Con l’entrata in vigore del trattato, si aprono già le discussioni preparatorie per la prima Conferenza delle Parti, prevista entro un anno. Il sostegno europeo non si limita alla diplomazia: attraverso il Global Ocean Programme, l’UE finanzia con 40 milioni di euro azioni per il rafforzamento delle capacità e il trasferimento tecnologico ai paesi in via di sviluppo, con una prima fase già operativa. Inoltre, contribuisce al lavoro del Segretariato Bbnj ospitato dalla Divisione Onu per gli Affari del Mare.

Pressioni sull’ecosistema e strumenti di tutela

La tutela delle aree oltre la giurisdizione nazionale riguarda i mari e il fondale che ospitano biodiversità e risorse cruciali per la sicurezza alimentare, la ricerca scientifica e i servizi ecosistemici essenziali. Questi ambienti sono sotto crescente pressione: inquinamento, sovrasfruttamento, cambiamento climatico e perdita di biodiversità ne compromettono la funzionalità.

Il trattato introduce strumenti concreti per affrontare queste sfide in modo coordinato, aumentando la coerenza tra le attività di diverse organizzazioni e stakeholders. La High Ambition Coalition accelera ratifiche e attuazione, promuovendo misure basate sulla scienza e favorendo la collaborazione internazionale. Molti Paesi, dall’Australia all’Italia, dal Senegal alle Seychelles, hanno aderito a questo approccio condiviso.

Un accordo misurabile

Il Trattato rappresenta la prima cornice globale completa per proteggere la biodiversità nell’Alto Mare e sui fondali oltre la giurisdizione nazionale. La sua attuazione è considerata cruciale per raggiungere gli obiettivi del Kunming–Montreal Global Biodiversity Framework, che prevede la protezione di almeno il 30% degli oceani entro il 2030.
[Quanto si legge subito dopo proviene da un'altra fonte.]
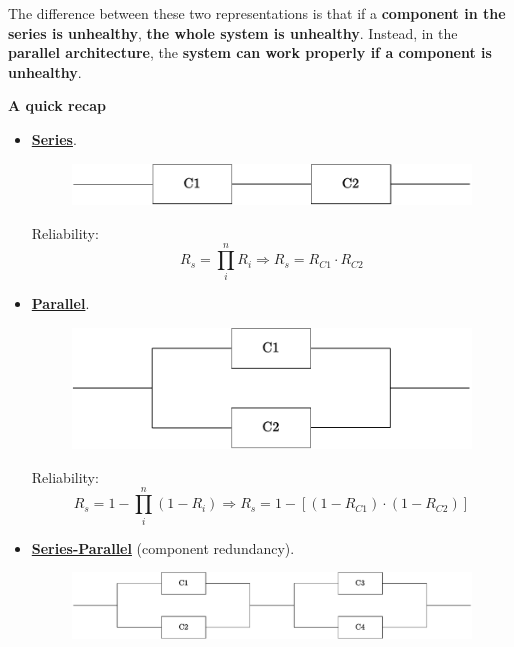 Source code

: The difference between these two representations is that if a \textbf{component in the series is unhealthy}, \textbf{the whole system is unhealthy}. Instead, in the \textbf{parallel architecture}, the \textbf{system can work properly if a component is unhealthy}.

\newpage

\begin{flushleft}
    \textcolor{Green3}{ \textbf{A quick recap}}
\end{flushleft}
\begin{itemize}
    \item \underline{\textbf{Series}}.
    \begin{figure}[!htp]
        \centering
        \includegraphics[width=.6\textwidth]{img/RBD-1.pdf}
    \end{figure}

    Reliability:
    \begin{equation*}
        R_{s} = \displaystyle\prod_{i}^{n} R_{i} \Longrightarrow R_{s} = R_{C1} \cdot R_{C2}
    \end{equation*}
    

    \item \underline{\textbf{Parallel}}.
    \begin{figure}[!htp]
        \centering
        \includegraphics[width=.6\textwidth]{img/RBD-2.pdf}
    \end{figure}

    Reliability:
    \begin{equation*}
        R_{s} = 1 - \displaystyle\prod_{i}^{n} \left(1 - R_{i}\right) \Longrightarrow R_{s} = 1 - \left[\left(1 - R_{C1}\right) \cdot \left(1 - R_{C2}\right)\right]
    \end{equation*}


    \item \underline{\textbf{Series-Parallel}} (component redundancy).
    \begin{figure}[!htp]
        \centering
        \includegraphics[width=\textwidth]{img/RBD-3.pdf}
    \end{figure}


\end{itemize}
A differenza di molte dichiarazioni internazionali, il Bbnj definisce strumenti concreti e programmi attivi: aree marine protette, valutazioni di impatto ambientale e trasferimento tecnologico. La sua efficacia si misurerà nella capacità di coordinare l’azione di decine di Paesi e nella velocità con cui le decisioni scientificamente fondate diventeranno pratica. In questo senso, l’accordo entra in vigore come uno strumento operativo, più che come un simbolo politico, e apre scenari concreti per la gestione sostenibile delle risorse oceaniche a lungo termine.